Dry beans, including black beans, are a staple in many Latin American cultures and many cultures around the world. If you have spent any time traveling in Latin America or the Caribbean, you know beans in some form are served at almost every meal. Beans are a great source of inexpensive protein and dry beans store well for a long period of time.
Just as a point of interest, rice and beans and beans and rice are two very different dishes, with the latter being more preferred. Rice and beans are a one pot dish, usually white rice and kidney beans cooked together with onions, garlic, maybe a few other spices and a little coconut oil. Beans and rice, on the other hand, are beans that are slowly stewed with onions, garlic and other spices, maybe even a pork hock for flavor. I like to add cumin, bay leaves and some Marie Sharp’s Habanero Pepper Sauce. This combination creates a delicious sauce to be eaten over a bed of rice.
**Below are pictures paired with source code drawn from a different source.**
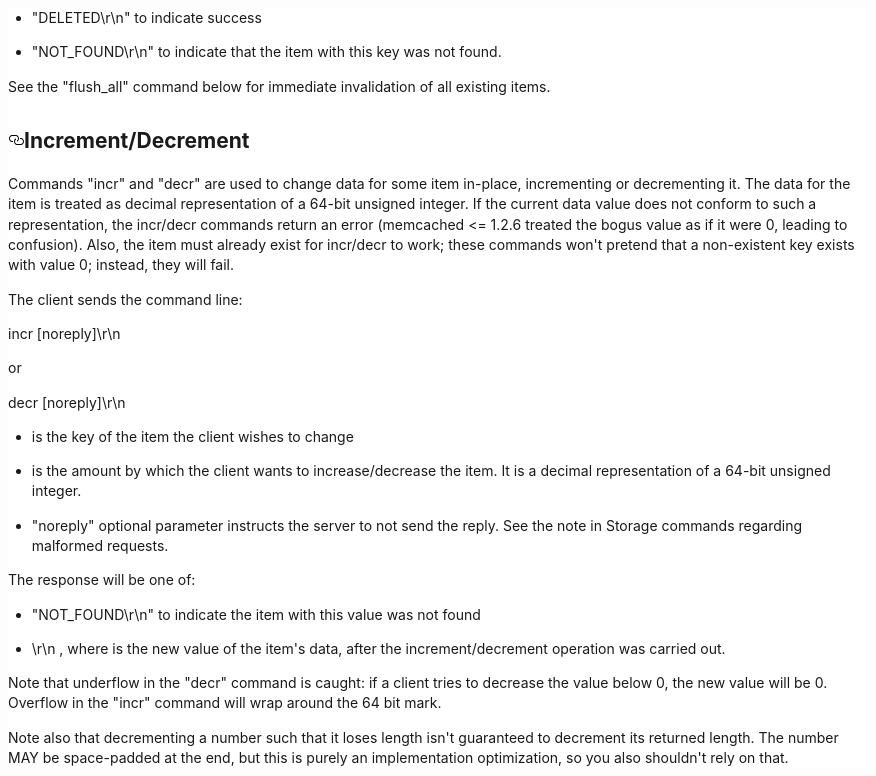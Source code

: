 <ul>
<li>
<p>"DELETED\r\n" to indicate success</p>
</li>
<li>
<p>"NOT_FOUND\r\n" to indicate that the item with this key was not
found.</p>
</li>
</ul>
<p>See the "flush_all" command below for immediate invalidation
of all existing items.</p>
<h2><a id="user-content-incrementdecrement" class="anchor" href="#incrementdecrement" aria-hidden="true"><svg aria-hidden="true" class="octicon octicon-link" height="16" version="1.1" viewBox="0 0 16 16" width="16"><path fill-rule="evenodd" d="M4 9h1v1H4c-1.5 0-3-1.69-3-3.5S2.55 3 4 3h4c1.45 0 3 1.69 3 3.5 0 1.41-.91 2.72-2 3.25V8.59c.58-.45 1-1.27 1-2.09C10 5.22 8.98 4 8 4H4c-.98 0-2 1.22-2 2.5S3 9 4 9zm9-3h-1v1h1c1 0 2 1.22 2 2.5S13.98 12 13 12H9c-.98 0-2-1.22-2-2.5 0-.83.42-1.64 1-2.09V6.25c-1.09.53-2 1.84-2 3.25C6 11.31 7.55 13 9 13h4c1.45 0 3-1.69 3-3.5S14.5 6 13 6z"></path></svg></a>Increment/Decrement</h2>
<p>Commands "incr" and "decr" are used to change data for some item
in-place, incrementing or decrementing it. The data for the item is
treated as decimal representation of a 64-bit unsigned integer.  If
the current data value does not conform to such a representation, the
incr/decr commands return an error (memcached &lt;= 1.2.6 treated the
bogus value as if it were 0, leading to confusion). Also, the item
must already exist for incr/decr to work; these commands won't pretend
that a non-existent key exists with value 0; instead, they will fail.</p>
<p>The client sends the command line:</p>
<p>incr   [noreply]\r\n</p>
<p>or</p>
<p>decr   [noreply]\r\n</p>
<ul>
<li>
<p> is the key of the item the client wishes to change</p>
</li>
<li>
<p> is the amount by which the client wants to increase/decrease
the item. It is a decimal representation of a 64-bit unsigned integer.</p>
</li>
<li>
<p>"noreply" optional parameter instructs the server to not send the
reply.  See the note in Storage commands regarding malformed
requests.</p>
</li>
</ul>
<p>The response will be one of:</p>
<ul>
<li>
<p>"NOT_FOUND\r\n" to indicate the item with this value was not found</p>
</li>
<li>
<p>\r\n , where  is the new value of the item's data,
after the increment/decrement operation was carried out.</p>
</li>
</ul>
<p>Note that underflow in the "decr" command is caught: if a client tries
to decrease the value below 0, the new value will be 0.  Overflow in
the "incr" command will wrap around the 64 bit mark.</p>
<p>Note also that decrementing a number such that it loses length isn't
guaranteed to decrement its returned length.  The number MAY be
space-padded at the end, but this is purely an implementation
optimization, so you also shouldn't rely on that.</p>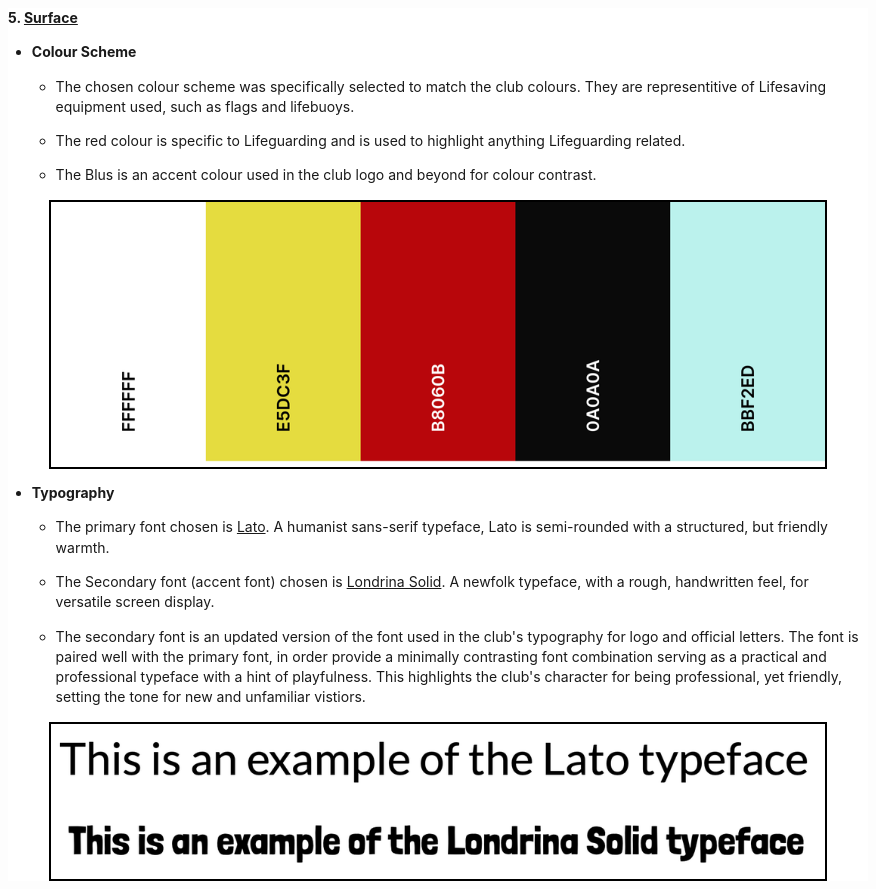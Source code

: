 <strong>5. <u>Surface</u></strong>


- <strong>Colour Scheme</strong>

     - The chosen colour scheme was specifically selected to match the club colours. They are representitive of Lifesaving equipment used, such as flags and lifebuoys.

     - The red colour is specific to Lifeguarding and is used to highlight anything Lifeguarding related.

     - The Blus is an accent colour used in the club logo and beyond for colour contrast.

<div style="margin:auto; width:90%; border:2px solid black">
<img src="markdown-files/readme-files/delphin-cp.png" alt="Delphin Colour Palette" />
</div>



- <strong>Typography</strong>

     - The primary font chosen is [Lato](https://fonts.google.com/specimen/Lato "Link to Lato Google Fonts page"). A humanist sans-serif typeface, Lato is semi-rounded with a structured, but friendly warmth.


     - The Secondary font (accent font) chosen is [Londrina Solid](https://fonts.google.com/specimen/Londrina+Solid "Link to Londrina Solid Google Fonts page"). A newfolk typeface, with a rough, handwritten feel, for versatile screen display.



     - The secondary font is an updated version of the font used in the club's typography for logo and official letters. The font is paired well with the primary font, in order provide a minimally contrasting font combination serving as a practical and professional typeface with a hint of playfulness. This highlights the club's character for being professional, yet friendly, setting the tone for new and unfamiliar vistiors.

<div style="margin:auto; width:90%; border:2px solid black">
<img src="markdown-files/readme-files/lato.png" alt="Lato Typography" />
<img src="markdown-files/readme-files/londrina.png" alt="Londrina Typography" />
</div>

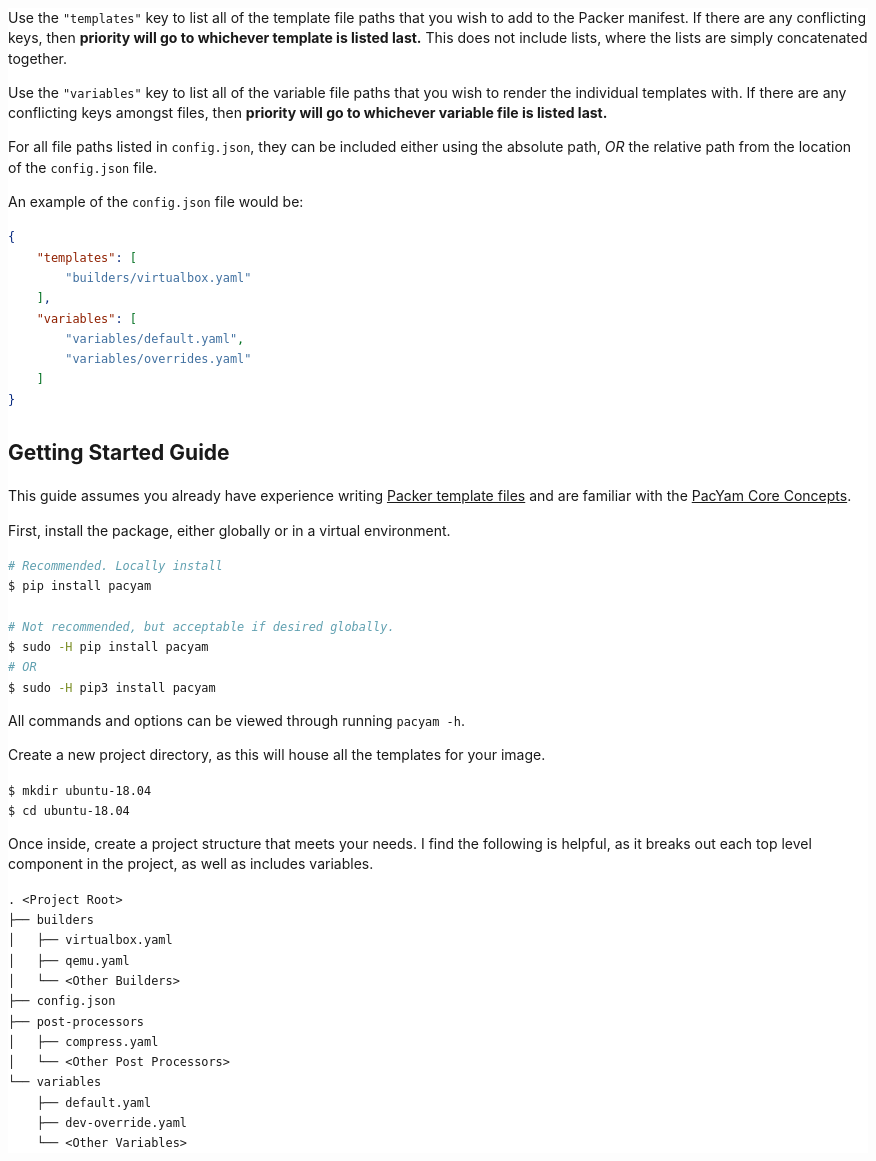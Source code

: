 Use the `"templates"` key to list all of the template file paths that you wish to add to the Packer manifest. If there are any conflicting keys, then **priority will go to whichever template is listed last.** This does not include lists, where the lists are simply concatenated together.

Use the `"variables"` key to list all of the variable file paths that you wish to render the individual templates with. If there are any conflicting keys amongst files, then **priority will go to whichever variable file is listed last.**

For all file paths listed in `config.json`, they can be included either using the absolute path, *OR* the relative path from the location of the `config.json` file.

An example of the `config.json` file would be:

```json
{
    "templates": [
        "builders/virtualbox.yaml"
    ],
    "variables": [
        "variables/default.yaml",
        "variables/overrides.yaml"
    ]
}
```


## Getting Started Guide

This guide assumes you already have experience writing [Packer template files](https://www.packer.io/intro/getting-started/build-image.html) and are familiar with the [PacYam Core Concepts](#core-concepts). 

First, install the package, either globally or in a virtual environment.

```bash
# Recommended. Locally install
$ pip install pacyam

# Not recommended, but acceptable if desired globally.
$ sudo -H pip install pacyam
# OR 
$ sudo -H pip3 install pacyam
```

All commands and options can be viewed through running `pacyam -h`.

Create a new project directory, as this will house all the templates for your image. 

```bash
$ mkdir ubuntu-18.04
$ cd ubuntu-18.04
```

Once inside, create a project structure that meets your needs. I find the following is helpful, as it breaks out each top level component in the project, as well as includes variables.

```
. <Project Root>
├── builders
│   ├── virtualbox.yaml
│   ├── qemu.yaml
│   └── <Other Builders>
├── config.json
├── post-processors
│   ├── compress.yaml
│   └── <Other Post Processors>
└── variables
    ├── default.yaml
    ├── dev-override.yaml
    └── <Other Variables>
```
I have been experimenting with several bean recipes as my son prefers beans to meat and will eat beans and rice every day if I let him. Black beans are by far our household favorite.
Fun facts about black beans
- Black beans are botanically known as Phaseolus vulgaris.
- Beans and legumes are the fruits or seeds of a family of plants called Fabaceae (also called Leguminosae).
- Black beans have several common names including turtle beans, caviar criollo and frijoles negros.
- These beans were and still are a staple food in the diets of Central and South Americans, dating back at least 7,000 years.
- Black beans have a satiny black skin (technically dark purple) and a white center.
- When cooked, the beans have a creamy texture and slightly sweet flavor.
- Black beans are an excellent low-calorie, low-fat source of energy and fiber.
- One half-cup serving of black beans gives you 8 grams of protein. Aside from meat products, dry beans are the highest source of protein available.
- Dry beans have more fiber than any other unprocessed food at 15 grams per cup.
- One cup of cooked black beans contains less than 1 gram of fat and only 227 calories.
- Black beans are also a great source of folic acid, magnesium, potassium and iron.
- Adding black beans to your breakfast food will also help your mood because it helps to stabilize your blood sugar. This means that including beans in your breakfast or lunch can help prevent that mid-afternoon slump.
- Michigan is the leading producer of black beans, with 58% of the nation’s total production.
- Michigan’s Thumb counties, known for its rich farmland, produces more beans than any other place in the state.
- Huron County is one of the top dry bean-producing counties in the nation.
- Mexico is Michigan’s largest export market for dry beans, especially black beans.
Recipe for Black Beans and Rice
I was recently at a Cuban restaurant in Key West. They serve black beans and rice called Moros y Cristianos, translated literally to Moors and Christians. It is presumed the dish gets its name from the time when the Moors occupied the Iberian Peninsula. The black beans represent the Moors and the white rice represents the Christians.
This flavorful bean and rice dish, representative of Spanish occupation, is popular in Cuba. Every Cuban cook has their own version of the recipe. I’m not Cuban, but here is my version.
- ½ pound dry black beans cooked with 6 cups of water for 6 minutes in pressure cooker. One option is to use 3 cups water and 3 cups chicken broth.
- 1 tablespoon olive oil
- 1 large onion, chopped
- 1 large green bell pepper, cut into ½ inch pieces
- 4 large garlic cloves, chopped (or 1½ teaspoons garlic powder)
- 1 tablespoon cumin
- 2 bay leaves
- 1 tablespoon ketchup or tomato paste
- 1 tablespoon Marie Sharp’s Habanero Pepper Sauce (now readily available in the U.S.)
Heat oil in heavy, large saucepan over medium heat. Add onion, bell pepper, garlic and sauté until vegetables begin to soften, about 5 minutes. Add 1 cup of beans to pan. Using back of fork, mash beans coarsely.
In a crock pot, add bean and vegetable mixture along with remaining beans, the water/broth from cooking, cumin, bay leaves, tomato paste and pepper sauce. I leave the cover off or slightly ajar as the beans thicken and flavors blend, stirring occasionally.
Season beans to taste with salt and pepper. Serve over white rice and enjoy.